By: Jacqueline Bennett newsandviewsjb

Lincoln Memorial Washington, D.C. photo by Jacqueline Bennett

Lincoln Memorial Washington, D.C. photo by Jacqueline Bennett

As the nation marked the 150th anniversary of the Gettysburg Address delivered by President Abraham Lincoln on November 19,1863, a project by documentarian Ken Burns titled “LEARN THE ADDRESS” continues. For the project, Burns is encouraging all Americans to video themselves reading or reciting the Gettysburg Address then upload it. His PBS documentary -“The Address” – is slated to air in the spring of 2014.

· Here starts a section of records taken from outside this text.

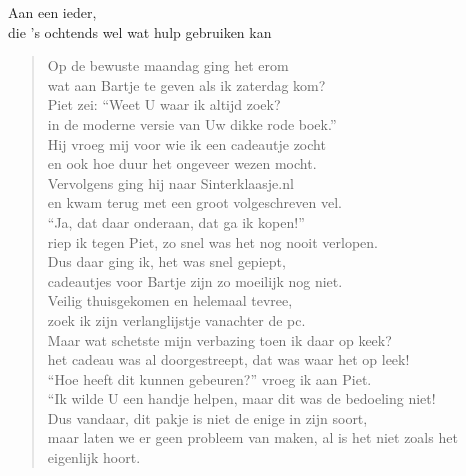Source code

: \documentclass[12pt]{brief}
\date{4 december 2004}
\begin{document}
\begin{letter}{Aan een ieder,\\
die 's ochtends wel wat hulp gebruiken kan}

\opening{}


\begin{verse}

Op de bewuste maandag ging het erom\\
wat aan Bartje te geven als ik zaterdag kom?\\[0.5em]

Piet zei: ``Weet U waar ik altijd zoek?\\
in de moderne versie van Uw dikke rode boek.''\\[0.5em]

Hij vroeg mij voor wie ik een cadeautje zocht\\
en ook hoe duur het ongeveer wezen mocht.\\[0.5em]

Vervolgens ging hij naar Sinterklaasje.nl\\
en kwam terug met een groot volgeschreven vel.\\[0.5em]

``Ja, dat daar onderaan, dat ga ik kopen!''\\
riep ik tegen Piet, zo snel was het nog nooit verlopen.\\[2em]


Dus daar ging ik, het was snel gepiept,\\
cadeautjes voor Bartje zijn zo moeilijk nog niet.\\[0.5em]

Veilig thuisgekomen en helemaal tevree,\\
zoek ik zijn verlanglijstje vanachter de pc.\\[0.5em]

Maar wat schetste mijn verbazing toen ik daar op keek?\\
het cadeau was al doorgestreept, dat was waar het op leek!\\[0.5em]

``Hoe heeft dit kunnen gebeuren?'' vroeg ik aan Piet.\\
``Ik wilde U een handje helpen, maar dit was de bedoeling niet!\\[2em]


Dus vandaar, dit pakje is niet de enige in zijn soort,\\
maar laten we er geen probleem van maken, al is het niet zoals het eigenlijk hoort.\\[0.5em]


\end{verse}
\end{letter}
\end{document}
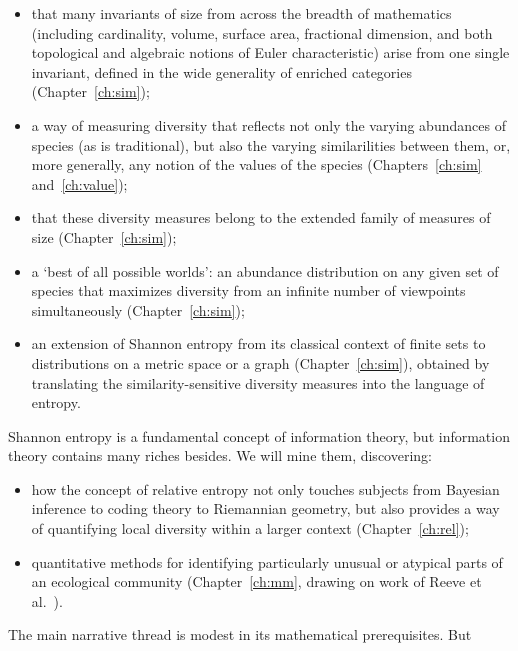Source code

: \begin{itemize}
\item
that many invariants of size from across the breadth of mathematics
(including cardinality, volume, surface area, fractional dimension, and
both topological and algebraic notions of Euler characteristic) arise
from one single invariant, defined in the wide generality of enriched
categories (Chapter~\ref{ch:sim});

\item
a way of measuring diversity that reflects not only the varying abundances
of species (as is traditional), but also the varying similarilities between
them, or, more generally, any notion of the values of the species
(Chapters~\ref{ch:sim} and~\ref{ch:value});

\item
that these diversity measures belong to the extended family of measures
of size (Chapter~\ref{ch:sim});

\item
a `best of all possible worlds': an abundance distribution on any given set
of species that maximizes diversity from an infinite number of viewpoints
simultaneously (Chapter~\ref{ch:sim});

\item
an extension of Shannon entropy from its classical context of finite sets
to distributions on a metric space or a graph (Chapter~\ref{ch:sim}),
obtained by translating the similarity-sensitive diversity measures into
the language of entropy.
\end{itemize}
% 
Shannon entropy is a fundamental concept of information theory, but
information theory contains many riches besides.  We will mine them,
discovering:
% 
\begin{itemize}
\item
how the concept of relative entropy not only touches subjects from
Bayesian inference to coding theory to Riemannian geometry, but also
provides a way of quantifying local diversity within a larger context
(Chapter~\ref{ch:rel});

\item
quantitative methods for identifying particularly unusual or atypical parts of
an ecological community (Chapter~\ref{ch:mm}, drawing on work of Reeve
et al.~\cite{HPD}).
\end{itemize}
% 
The main narrative thread is modest in its mathematical prerequisites.  But
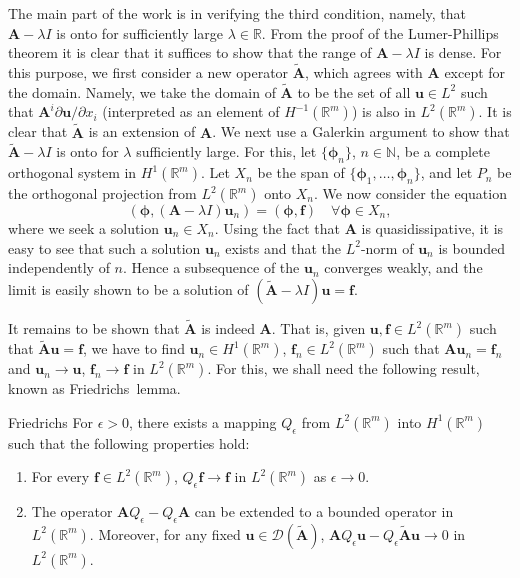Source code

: The main part of the work is in verifying the third condition, namely, that $\bm{A}-\lambda I$ is onto for sufficiently large $\lambda\in\mathbb{R}$. From the proof of the Lumer-Phillips theorem it is clear that it suffices to show that the range of $\bm{A}-\lambda I$ is dense. For this purpose, we first consider a new operator $\widetilde{\bm{A}}$, which agrees with $\bm{A}$ except for the domain. Namely, we take the domain of $\widetilde{\bm{A}}$ to be the set of all $\bm{u}\in L^2$ such that $\bm{A}^i\partial\bm{u}/\partial x_i$ (interpreted as an element of $H^{-1}(\mathbb{R}^m)$) is also in $L^2(\mathbb{R}^m)$. It is clear that $\widetilde{\bm{A}}$ is an extension of $\bm{A}$. We next use a Galerkin argument to show that $\widetilde{\bm{A}}-\lambda I$ is onto for $\lambda$ sufficiently large. For this, let $\{\bm{\phi}_n\}$, $n\in\mathbb{N}$, be a complete orthogonal system in $H^1(\mathbb{R}^m)$. Let $X_n$ be the span of $\{\bm{\phi}_1,\ldots,\bm{\phi}_n\}$, and let $P_n$ be the orthogonal projection from $L^2(\mathbb{R}^m)$ onto $X_n$. We now consider the equation
\begin{equation}\label{eq:symmetric-hyperbolic-resolvent-galerkin-equation}
(\bm{\phi},(\bm{A}-\lambda I)\bm{u}_n)=(\bm{\phi},\bm{f})\quad\forall\bm{\phi}\in X_n,
\end{equation}
where we seek a solution $\bm{u}_n\in X_n$. Using the fact that $\bm{A}$ is quasidissipative, it is easy to see that such a solution $\bm{u}_n$ exists and that the $L^2$-norm of $\bm{u}_n$ is bounded independently of $n$. Hence a subsequence of the $\bm{u}_n$ converges weakly, and the limit is easily shown to be a solution of $(\widetilde{\bm{A}}-\lambda I)\bm{u}=\bm{f}$.\par It remains to be shown that $\widetilde{\bm{A}}$ is indeed $\bm{A}$. That is, given $\bm{u},\bm{f}\in L^2(\mathbb{R}^m)$ such that $\widetilde{\bm{A}}\bm{u}=\bm{f}$, we have to find $\bm{u}_n\in H^1(\mathbb{R}^m)$, $\bm{f}_n\in L^2(\mathbb{R}^m)$ such that $\bm{A}\bm{u}_n=\bm{f}_n$ and $\bm{u}_n\to\bm{u}$, $\bm{f}_n\to\bm{f}$ in $L^2(\mathbb{R}^m)$. For this, we shall need the following result, known as Friedrichs\textquotesingle\ lemma.

\begin{Lemma}{Friedrichs}
\label{lem:friedrichs-commutator-approximation}
For $\epsilon>0$, there exists a mapping $Q_\epsilon$ from $L^2(\mathbb{R}^m)$ into $H^1(\mathbb{R}^m)$ such that the following properties hold:\begin{enumerate}\item For every $\bm{f}\in L^2(\mathbb{R}^m)$, $Q_\epsilon\bm{f}\to\bm{f}$ in $L^2(\mathbb{R}^m)$ as $\epsilon\to0$.\item The operator $\bm{A}Q_\epsilon-Q_\epsilon\bm{A}$ can be extended to a bounded operator in $L^2(\mathbb{R}^m)$. Moreover, for any fixed $\bm{u}\in\mathcal{D}(\widetilde{\bm{A}})$, $\bm{A}Q_\epsilon\bm{u}-Q_\epsilon\widetilde{\bm{A}}\bm{u}\to0$ in $L^2(\mathbb{R}^m)$.\end{enumerate}
\end{Lemma}

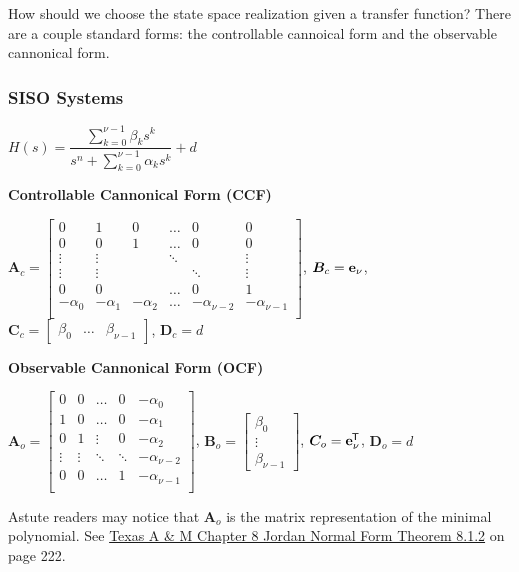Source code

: \documentclass[11pt]{article}
\begin{document}
  How should we choose the state space realization given a transfer function? There are a couple standard forms:
  the controllable cannoical form and the observable cannonical form.

  \subsubsection{SISO Systems}

  \(H(s) =  \dfrac{\displaystyle \sum_{k = 0}^{\nu - 1} \beta_ks^k}{s^n + \displaystyle \sum_{k = 0}^{\nu - 1} \alpha_ks^k} + d\)

  \textbf{Controllable Cannonical Form (CCF)}

  \(\bm{A}_c =
  \begin{bmatrix}
    0 & 1 & 0 & \dots & 0 & 0 \\
    0 & 0 & 1 & \dots & 0 & 0 \\
    \vdots & \vdots & & \ddots & & \vdots \\
    \vdots & \vdots & & & \ddots & \vdots \\
    0 & 0 & & \dots & 0 & 1 \\
    -\alpha_0 & -\alpha_1 & -\alpha_2 & \dots & -\alpha_{\nu - 2} & -\alpha_{\nu - 1} \\
  \end{bmatrix}\),
  \(\bm{B}_c = \mathbf{e}_{\nu}\),
  \(\bm{C}_c = \begin{bmatrix} \beta_0 & \dots & \beta_{\nu - 1}\end{bmatrix}\),
  \(\bm{D}_c = d\)

  \textbf{Observable Cannonical Form (OCF)}

  \(\bm{A}_o =
  \begin{bmatrix}
    0 & 0 & \dots & 0 & -\alpha_0 \\
    1 & 0 & \dots & 0 & -\alpha_1 \\
    0 & 1 & \vdots & 0 & -\alpha_2 \\
    \vdots & \vdots & \ddots & \ddots & -\alpha_{\nu - 2} \\
    0 & 0 & \dots & 1 & -\alpha_{\nu - 1} \\
  \end{bmatrix}\),
  \(\bm{B}_o = \begin{bmatrix} \beta_0 \\ \vdots \\ \beta_{\nu - 1}\end{bmatrix}\),
  \(\bm{C}_o = \mathbf{e}_{\nu}^{\mkern-1.5mu\mathsf{T}}\),
  \(\bm{D}_o = d\)

  Astute readers may notice that \(\bm{A}_o\) is the matrix representation of the minimal polynomial. See
  \href{https://www.math.tamu.edu/~dallen/m640_03c/lectures/chapter8.pdf}{Texas A \& M Chapter 8 Jordan Normal Form Theorem 8.1.2}
  on page 222.
\end{document}
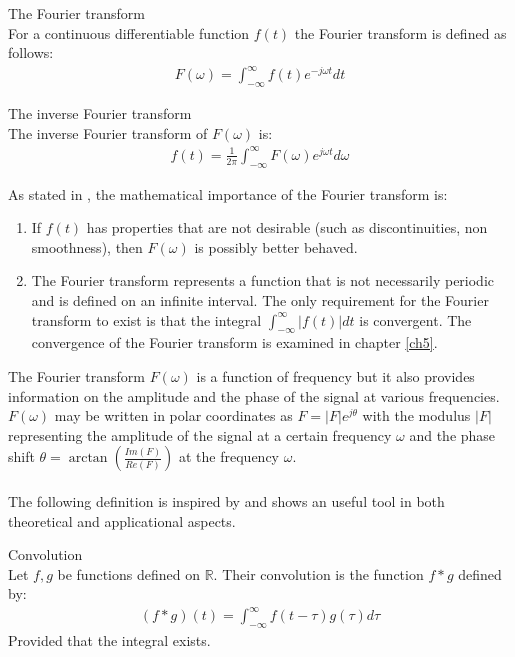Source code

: \begin{definition}{The Fourier transform} \label{def:Fourier_trans}
\\
For a continuous differentiable function $f(t)$ the Fourier transform is defined as follows:
\begin{align*}
F(\omega) = \int_{-\infty}^\infty f(t) e^{-j \omega t} dt
\end{align*}
\end{definition}

\begin{definition}{The inverse Fourier transform} \label{def:InverseFourier_trans}
\\
The inverse Fourier transform of $F(\omega)$ is:
\begin{align*}
f(t) = \frac{1}{2\pi} \int_{-\infty}^\infty F(\omega) e^{j \omega t} d\omega
\end{align*}
\end{definition}

\noindent
As stated in \cite{FourierTrans}, the mathematical importance of the Fourier transform is:
\begin{enumerate}
\item If $f(t)$ has properties that are not desirable (such as discontinuities, non smoothness), then $F(\omega)$ is possibly better behaved.
\item The Fourier transform represents a function that is not necessarily periodic and is defined on an infinite interval. The only requirement for the Fourier transform to exist is that the integral $\int_{-\infty}^\infty |f(t)| dt$ is convergent. The convergence of the Fourier transform is examined in chapter \ref{ch5}.
\end{enumerate}

\noindent
The Fourier transform $F(\omega)$ is a function of frequency but it also provides information on the amplitude and the phase of the signal at various frequencies. $F(\omega)$ may be written in polar coordinates as $F = |F|e^{j\theta}$ with the modulus $|F|$ representing the amplitude of the signal at a certain frequency $\omega$ and the phase shift $\theta = \arctan \left(\frac{Im(F)}{Re(F)} \right)$ at the frequency $\omega$.
\\ \\
The following definition is inspired by \cite{page 206, FAA} and shows an useful tool in both theoretical and applicational aspects.
\begin{definition}{Convolution} \label{def:Convol}
\\
Let $f,g$ be functions defined on $\mathbb{R}$. Their convolution is the function $f*g$ defined by:
\begin{align*}
(f*g)(t) = \int_{-\infty}^\infty f(t-\tau) g(\tau) d\tau
\end{align*}
Provided that the integral exists.
\end{definition}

Considered by historians to be perhaps the greatest speech in American History, it was delivered by President Lincoln for the dedication of the Soldiers’ National Cemetery in Gettysburg, Pennsylvania just four and half months after the Union Army defeated the Confederacy in the Battle of Gettysburg. Noted for its healing tone, Lincoln is said to have written five drafts before delivering the 271 word version which lasted slightly more than two minutes. And, he is said to have added “under God” to the speech as he looked out over what had been the battle-fields, according to the LEARN THE SPEECH website. (Writer’s note: having visited Gettysbury, I recall a powerful and eerie sense of presence hovering over the fields of those who fought and died there.)

With this speech, historians say Lincoln focused the purpose of the Civil War on both the preservation of the Union and the principles of human equality as stated in the Declaration of Independence. As noted on the Learn the Speech website, the oration is considered by many to be the single, greatest declaration of human equality.

The inspiration for Burns documentary is Greenwood School, a small school in Putney,Vermont where the students “all boys age 11-17, face a range of learning differences that have made their personal, academic and social progress extremely challenging.Yet, each year they are all encouraged to practice, memorize and recite the Gettysbury Address.”

Thus far for Burns’ project all the living presidents have recited the address along with notables and celebrities such as singer/songwriter Taylor Swift, broadcast journalist Robin Roberts, comedian Jerry Seinfeld and computer giant Bill Gates.

The Gettysbury Address

Four score and seven years ago our fathers brought forth on this continent a new nation, conceived in Liberty, and dedicated to the proposition that all men are created equal. Now we are engaged in a great civil war testing whether that nation, or any nation so conceived and so dedicated can long endure.

We are met on a great battle-field of that war. We have come to dedicate a portion of that field as a final resting place for those who here gave their lives that that nation might live. It is altogether fitting and proper that we should do this. 

But in a larger sense we can not dedicate, we can not consecrate, we can not hallow – this ground. The brave men. living and dead, who struggled here, have consecrated it far above our power to add or detract.

The world will little note, not long remember what we say here, but it can never forget what they did here. It is for us the living, rather, to be dedicated here to the unfinished work they who fought here have thus far nobly advanced. It is rather for us to be dedicated to the great task remaining before us – that from these honored dead we take increased devotion to that cause for which they gave the last full measure of devotion – that we resolve that these dead shall not have died in vain – that this nation, under God, shall have a new birth of freedom – and that government of the people, by the people, for the people, shall not perish from the earth.”